### Directions
When a line of the entries contains "case", please list that line.

### Data for the task
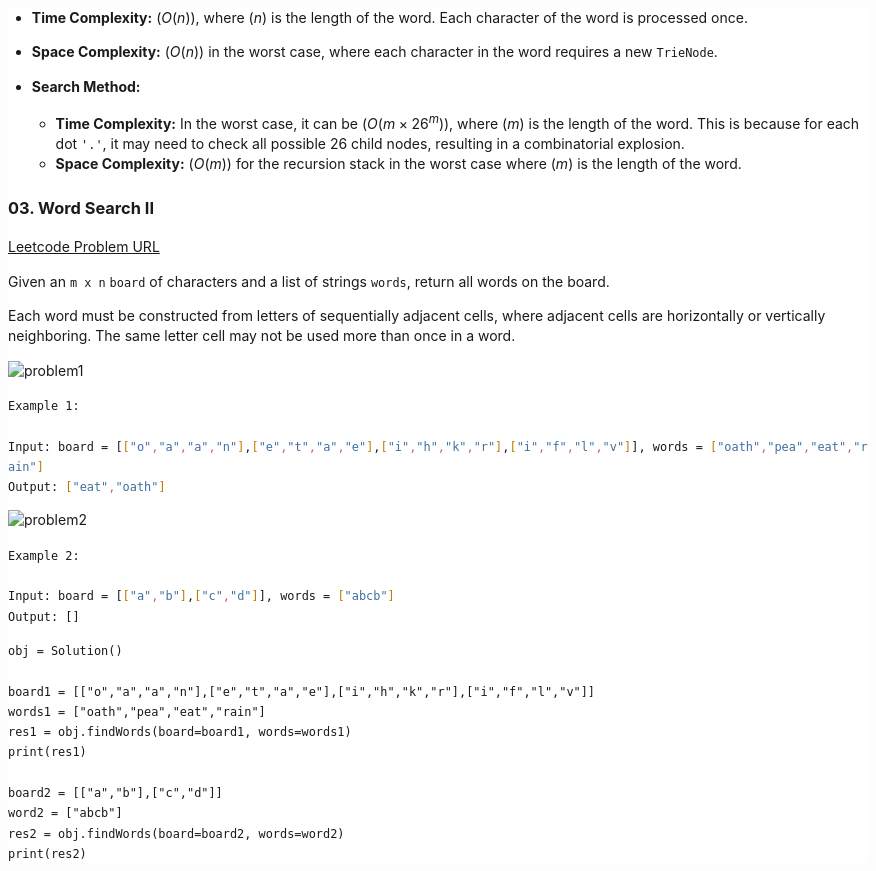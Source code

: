   - **Time Complexity:** $(O(n))$, where $(n)$ is the length of the word. Each character of the word is processed once.
  - **Space Complexity:** $(O(n))$ in the worst case, where each character in the word requires a new `TrieNode`.

- **Search Method:**
  - **Time Complexity:** In the worst case, it can be $(O(m \times 26^m))$, where $(m)$ is the length of the word. This is because for each dot `'.'`, it may need to check all possible 26 child nodes, resulting in a combinatorial explosion.
  - **Space Complexity:** $(O(m))$ for the recursion stack in the worst case where $(m)$ is the length of the word.

### 03. Word Search II

[Leetcode Problem URL](https://leetcode.com/problems/word-search-ii/description/)

Given an `m x n` `board` of characters and a list of strings `words`, return all words on the board.

Each word must be constructed from letters of sequentially adjacent cells, where adjacent cells are horizontally or vertically neighboring. The same letter cell may not be used more than once in a word.

![problem1](https://assets.leetcode.com/uploads/2020/11/07/search1.jpg)

```bash
Example 1:

Input: board = [["o","a","a","n"],["e","t","a","e"],["i","h","k","r"],["i","f","l","v"]], words = ["oath","pea","eat","rain"]
Output: ["eat","oath"]
```

![problem2](https://assets.leetcode.com/uploads/2020/11/07/search2.jpg)

```bash
Example 2:

Input: board = [["a","b"],["c","d"]], words = ["abcb"]
Output: []
```

```
obj = Solution()

board1 = [["o","a","a","n"],["e","t","a","e"],["i","h","k","r"],["i","f","l","v"]]
words1 = ["oath","pea","eat","rain"]
res1 = obj.findWords(board=board1, words=words1)
print(res1)

board2 = [["a","b"],["c","d"]]
word2 = ["abcb"]
res2 = obj.findWords(board=board2, words=word2)
print(res2)
```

### Reply
  - **Space Complexity:** $(O(n))$ in the worst case, where each character in the word requires a new `TrieNode`.
  - **Time Complexity:** In the worst case, it can be $(O(m \times 26^m))$, where $(m)$ is the length of the word. This is because for each dot `'.'`, it may need to check all possible 26 child nodes, resulting in a combinatorial explosion.
  - **Space Complexity:** $(O(m))$ for the recursion stack in the worst case where $(m)$ is the length of the word.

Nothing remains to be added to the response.